Max Boot's "How the 'Stupid Party' Created Donald Trump" is, in part, a stunning validation of the Dunning-Kruger Effect. Or perhaps I should say that Boot voiced a collective validation of The Effect. For I've no doubt that, among others, the Heritage Foundation, the Wall Street Journal editorial board, Bill Bennett and House Speaker Paul D. Ryan ("who," says Boot, has "devised an impressive new budget plan for his party") would all agree with the author that they are living contradictions of modern conservatism's anti-intellectualism; that they are the intellectual cat's meows.
After seeing the title of Boot's op-ed this morning but before reading a word of it, I retrieved my copy of Hofstadter's Anti-Intellectualism in American Life, just to see what gems might be re-gleaned on Boot's subject. I made a couple mental notes, but one was unnecessary, for Boot, I soon found, had landed on the same:
By the 1950s, it had become an established shibboleth that the "eggheads" were for Adlai Stevenson and the "boobs" for Dwight D. Eisenhower — a view endorsed by Richard Hofstadter’s 1963 book "Anti-Intellectualism in American Life," which contrasted Stevenson, "a politician of uncommon mind and style, whose appeal to intellectuals overshadowed anything in recent history," with Eisenhower — "conventional in mind, relatively inarticulate."
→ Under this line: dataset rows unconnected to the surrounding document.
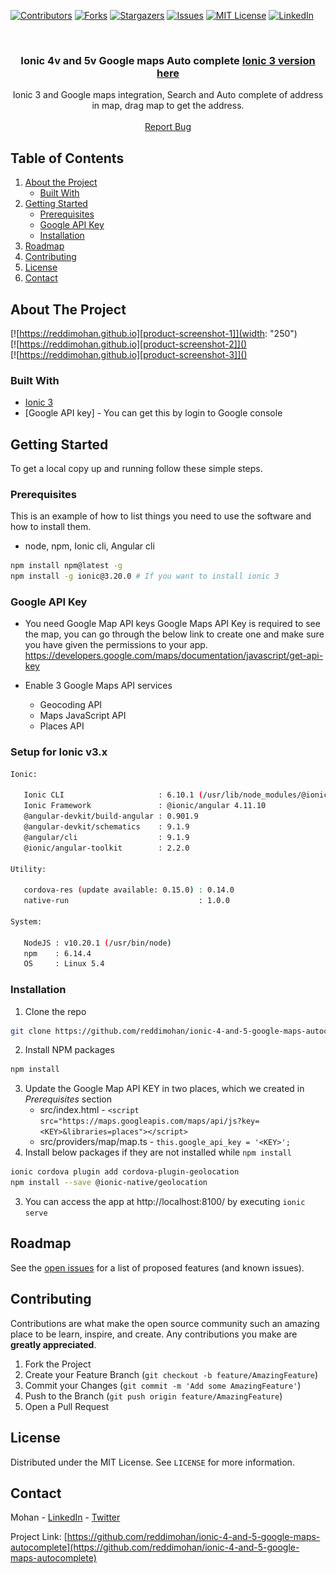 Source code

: [![Contributors][contributors-shield]][contributors-url]
[![Forks][forks-shield]][forks-url]
[![Stargazers][stars-shield]][stars-url]
[![Issues][issues-shield]][issues-url]
[![MIT License][license-shield]][license-url]
[![LinkedIn][linkedin-shield]][linkedin-url]



<!-- PROJECT LOGO -->
<br />
<p align="center">
  <a href="https://github.com/reddimohan/ionic-4-and-5-google-maps-autocomplete">
  </a>

  <h3 align="center">
    Ionic 4v and 5v Google maps Auto complete
    <a href="https://github.com/reddimohan/ionic-3-google-maps-autocomplete">
      Ionic 3 version here
    </a>
  </h3> 

  <p align="center">
    Ionic 3 and Google maps integration, Search and Auto complete of address in map, drag map to get the address.
    <br />
    <br />
    <a href="https://github.com/reddimohan/ionic-4-and-5-google-maps-autocomplete/issues">Report Bug</a>
  </p>
</p>



<!-- TABLE OF CONTENTS -->
## Table of Contents

1. [About the Project](#about-the-project)
    * [Built With](#built-with)
2. [Getting Started](#getting-started)
    * [Prerequisites](#prerequisites)
    * [Google API Key](#google-api-key)
    * [Installation](#installation)
3. [Roadmap](#roadmap)
4. [Contributing](#contributing)
5. [License](#license)
6. [Contact](#contact)



<!-- ABOUT THE PROJECT -->
## About The Project

[![https://reddimohan.github.io][product-screenshot-1]](width: "250")
<br />
[![https://reddimohan.github.io][product-screenshot-2]]()
<br />
[![https://reddimohan.github.io][product-screenshot-3]]()


### Built With

* [Ionic 3]()
* [Google API key] - You can get this by login to Google console


<!-- GETTING STARTED -->
## Getting Started

To get a local copy up and running follow these simple steps.

### Prerequisites

This is an example of how to list things you need to use the software and how to install them.
* node, npm, Ionic cli, Angular cli

```sh
npm install npm@latest -g
npm install -g ionic@3.20.0 # If you want to install ionic 3
```

### Google API Key
* You need Google Map API keys
Google Maps API Key is required to see the map, you can go through the below link to create one and make sure you have given the permissions to your app.
https://developers.google.com/maps/documentation/javascript/get-api-key

* Enable 3 Google Maps API services
    * Geocoding API
    * Maps JavaScript API
    * Places API
### Setup for Ionic v3.x
```sh
Ionic:

   Ionic CLI                     : 6.10.1 (/usr/lib/node_modules/@ionic/cli)
   Ionic Framework               : @ionic/angular 4.11.10
   @angular-devkit/build-angular : 0.901.9
   @angular-devkit/schematics    : 9.1.9
   @angular/cli                  : 9.1.9
   @ionic/angular-toolkit        : 2.2.0

Utility:

   cordova-res (update available: 0.15.0) : 0.14.0
   native-run                             : 1.0.0

System:

   NodeJS : v10.20.1 (/usr/bin/node)
   npm    : 6.14.4
   OS     : Linux 5.4
```

### Installation

1. Clone the repo
```sh
git clone https://github.com/reddimohan/ionic-4-and-5-google-maps-autocomplete.git
```
2. Install NPM packages
```sh
npm install
```
3. Update the Google Map API KEY in two places, which we created in *Prerequisites* section
    * src/index.html - `<script src="https://maps.googleapis.com/maps/api/js?key=<KEY>&libraries=places"></script>`
    * src/providers/map/map.ts - `this.google_api_key = '<KEY>';`
4. Install below packages if they are not installed while `npm install`
```sh
ionic cordova plugin add cordova-plugin-geolocation
npm install --save @ionic-native/geolocation
```
3. You can access the app at http://localhost:8100/ by executing `ionic serve`



<!-- ROADMAP -->
## Roadmap

See the [open issues](https://github.com/reddimohan/ionic-4-and-5-google-maps-autocomplete/issues) for a list of proposed features (and known issues).



<!-- CONTRIBUTING -->
## Contributing

Contributions are what make the open source community such an amazing place to be learn, inspire, and create. Any contributions you make are **greatly appreciated**.

1. Fork the Project
2. Create your Feature Branch (`git checkout -b feature/AmazingFeature`)
3. Commit your Changes (`git commit -m 'Add some AmazingFeature'`)
4. Push to the Branch (`git push origin feature/AmazingFeature`)
5. Open a Pull Request



<!-- LICENSE -->
## License

Distributed under the MIT License. See `LICENSE` for more information.



<!-- CONTACT -->
## Contact

Mohan - [LinkedIn](https://linkedin.com/in/reddimohan) - [Twitter](https://twitter.com/reddimohan)

Project Link: [https://github.com/reddimohan/ionic-4-and-5-google-maps-autocomplete](https://github.com/reddimohan/ionic-4-and-5-google-maps-autocomplete)







<!-- MARKDOWN LINKS & IMAGES -->
<!-- https://www.markdownguide.org/basic-syntax/#reference-style-links -->
[contributors-shield]: https://img.shields.io/github/contributors/reddimohan/ionic-4-and-5-google-maps-autocomplete.svg?style=flat-square
[contributors-url]: https://github.com/reddimohan/ionic-4-and-5-google-maps-autocomplete/graphs/contributors
[forks-shield]: https://img.shields.io/github/forks/reddimohan/ionic-4-and-5-google-maps-autocomplete.svg?style=flat-square
[forks-url]: https://github.com/reddimohan/ionic-4-and-5-google-maps-autocomplete/network/members
[stars-shield]: https://img.shields.io/github/stars/reddimohan/ionic-4-and-5-google-maps-autocomplete.svg?style=flat-square
[stars-url]: https://github.com/reddimohan/ionic-4-and-5-google-maps-autocomplete/stargazers
[issues-shield]: https://img.shields.io/github/issues/reddimohan/ionic-4-and-5-google-maps-autocomplete.svg?style=flat-square
[issues-url]: https://github.com/reddimohan/ionic-4-and-5-google-maps-autocomplete/issues
[license-shield]: https://img.shields.io/github/license/reddimohan/ionic-4-and-5-google-maps-autocomplete.svg?style=flat-square
[traffic-url]: https://github.com/reddimohan/ionic-4-and-5-google-maps-autocomplete/graphs/traffic
[traffic-shield]: https://img.shields.io/github/traffic/reddimohan/ionic-4-and-5-google-maps-autocomplete.svg?style=flat-square
[license-url]: https://github.com/reddimohan/ionic-4-and-5-google-maps-autocomplete/blob/master/LICENSE
[linkedin-shield]: https://img.shields.io/badge/-LinkedIn-black.svg?style=flat-square&logo=linkedin&colorB=555
[linkedin-url]: https://linkedin.com/in/reddimohan
[product-screenshot-1]: screenshots/1.png
[product-screenshot-2]: screenshots/2.png
[product-screenshot-3]: screenshots/3.png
Hofstadter was right about Eisenhower's conventionality but wrong about his lack of articulation. (Some of his public statements were deliberately muddled "to preserve his political room to maneuver," writes Boot, correctly. Much of Ike's private prose, however, was strikingly eloquent.) There was also this from Hofstadter, unquoted by Boot:
In 1952 only intellectuals seemed much disturbed by the specter of [McCarthyism's] anti-intellectualism; by 1958 [post-Sputnik, post-McCarthy] the idea that this might be an important and even a dangerous national failing was persuasive to most thinking people.
To most thinking people. That of course is one key to the non-mystery of contemporary conservatism's anti-intellectualism: Thinking people were shifting their partisan allegiances, leaving unthinking people as those to whom the GOP had to pander. Another key — directly related — is Barry Goldwater, a name you won't find in Max Boot's brief history of Republican anti-intellectualism. He cites Ronald Reagan's endorsement of the party's 1964 nominee (again, not by name) and Reagan's contemporaneous opposition to "a little intellectual elite in a far-distant Capitol." But that's it. "Here’s the thing," observes Boot. "The Republican embrace of anti-intellectualism was, to a large extent, a put-on. At least until now." Until, that is, Donald Trump.
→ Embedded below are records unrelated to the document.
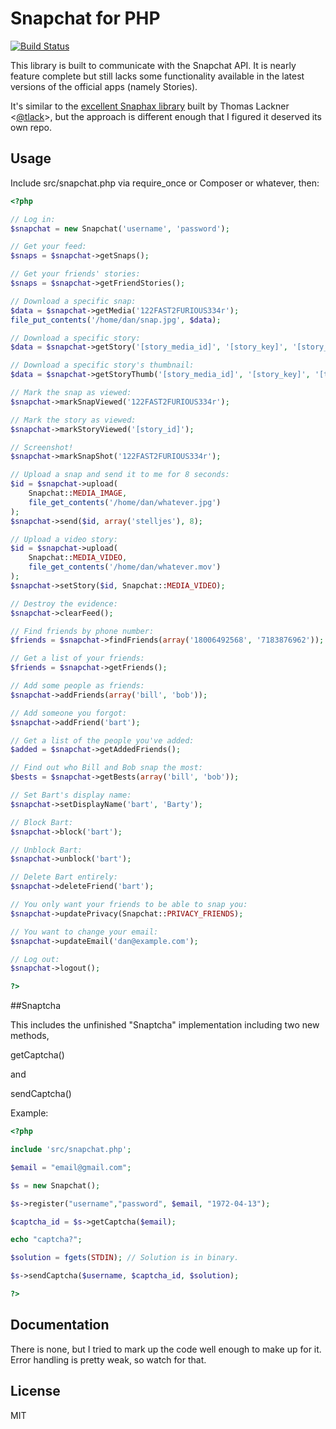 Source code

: Snapchat for PHP
================
[![Build Status](https://travis-ci.org/JorgenPhi/php-snapchat.png)](https://travis-ci.org/JorgenPhi/php-snapchat)

This library is built to communicate with the Snapchat API. It is nearly
feature complete but still lacks some functionality available in the latest
versions of the official apps (namely Stories).

It's similar to the [excellent Snaphax library](http://github.com/tlack/snaphax)
built by Thomas Lackner <[@tlack](http://twitter.com/tlack)>, but the approach
is different enough that I figured it deserved its own repo.


Usage
-----

Include src/snapchat.php via require_once or Composer or whatever, then:

```php
<?php

// Log in:
$snapchat = new Snapchat('username', 'password');

// Get your feed:
$snaps = $snapchat->getSnaps();

// Get your friends' stories:
$snaps = $snapchat->getFriendStories();

// Download a specific snap:
$data = $snapchat->getMedia('122FAST2FURIOUS334r');
file_put_contents('/home/dan/snap.jpg', $data);

// Download a specific story:
$data = $snapchat->getStory('[story_media_id]', '[story_key]', '[story_iv]');

// Download a specific story's thumbnail:
$data = $snapchat->getStoryThumb('[story_media_id]', '[story_key]', '[thumbnail_iv]');

// Mark the snap as viewed:
$snapchat->markSnapViewed('122FAST2FURIOUS334r');

// Mark the story as viewed:
$snapchat->markStoryViewed('[story_id]');

// Screenshot!
$snapchat->markSnapShot('122FAST2FURIOUS334r');

// Upload a snap and send it to me for 8 seconds:
$id = $snapchat->upload(
	Snapchat::MEDIA_IMAGE,
	file_get_contents('/home/dan/whatever.jpg')
);
$snapchat->send($id, array('stelljes'), 8);

// Upload a video story:
$id = $snapchat->upload(
	Snapchat::MEDIA_VIDEO,
	file_get_contents('/home/dan/whatever.mov')
);
$snapchat->setStory($id, Snapchat::MEDIA_VIDEO);

// Destroy the evidence:
$snapchat->clearFeed();

// Find friends by phone number:
$friends = $snapchat->findFriends(array('18006492568', '7183876962'));

// Get a list of your friends:
$friends = $snapchat->getFriends();

// Add some people as friends:
$snapchat->addFriends(array('bill', 'bob'));

// Add someone you forgot:
$snapchat->addFriend('bart');

// Get a list of the people you've added:
$added = $snapchat->getAddedFriends();

// Find out who Bill and Bob snap the most:
$bests = $snapchat->getBests(array('bill', 'bob'));

// Set Bart's display name:
$snapchat->setDisplayName('bart', 'Barty');

// Block Bart:
$snapchat->block('bart');

// Unblock Bart:
$snapchat->unblock('bart');

// Delete Bart entirely:
$snapchat->deleteFriend('bart');

// You only want your friends to be able to snap you:
$snapchat->updatePrivacy(Snapchat::PRIVACY_FRIENDS);

// You want to change your email:
$snapchat->updateEmail('dan@example.com');

// Log out:
$snapchat->logout();

?>
```

##Snaptcha

This includes the unfinished "Snaptcha" implementation including two new methods,

getCaptcha()

and

sendCaptcha()

Example:

```php
<?php

include 'src/snapchat.php';

$email = "email@gmail.com";

$s = new Snapchat();

$s->register("username","password", $email, "1972-04-13");

$captcha_id = $s->getCaptcha($email);

echo "captcha?";

$solution = fgets(STDIN); // Solution is in binary.

$s->sendCaptcha($username, $captcha_id, $solution);

?>
```


Documentation
------------

There is none, but I tried to mark up the code well enough to make up for it.
Error handling is pretty weak, so watch for that.


License
------------

MIT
Boot concedes that in the interim — betwixt the 1960s and today — "Republicans embraced [anti-intellectualism] for their own political purposes." But it was far more than that. Goldwater embraced anti-intellectualism because he was unlearned (even he admitted that much). He saw the world in black-and-white frames, which is characteristic of the unschooled, uncurious mind.
Goldwaterism almost immediately inaugurated the New Right, which was even more genuinely ignorant than Goldwater. Critical constituents of the New Right were Christian evangelicals, who were doctrinally uncurious and faithfully proud of their ignorance. Reaganism was a prominent product of the New Right, replete with the utter anti-intellectual absurdity of supply-sided economics. From there Republicanism moved to Gingrichism, which made a religion of partisan malevolence and one-dimensional thinking. Then we experienced Bushism, which, through neoconservatism, treated the world to Republicanism's authentic dunderheadedness. Then on to overtly racist Tea Partyism and the natural, vile excrescence of Donald Trump.
Throughout, Hofstadter's observation held true: Most thinking people were persuaded that anti-intellectualism was a "dangerous national failing." To the Republican Party, however, ignorance and hostility to the arduousness of thought was an art — one practiced so consistently, it became the concreted foundation of modern Republicanism itself.
Indeed the Republican Party so eagerly saturated itself in stupidity it became unable to gauge just how stupid it was; time and again, it overestimated the lasting power of its insidious pandering and convinced itself that somehow its corrosive stupidity was brilliant. The party is a tragic victim of the Dunning-Kruger Effect.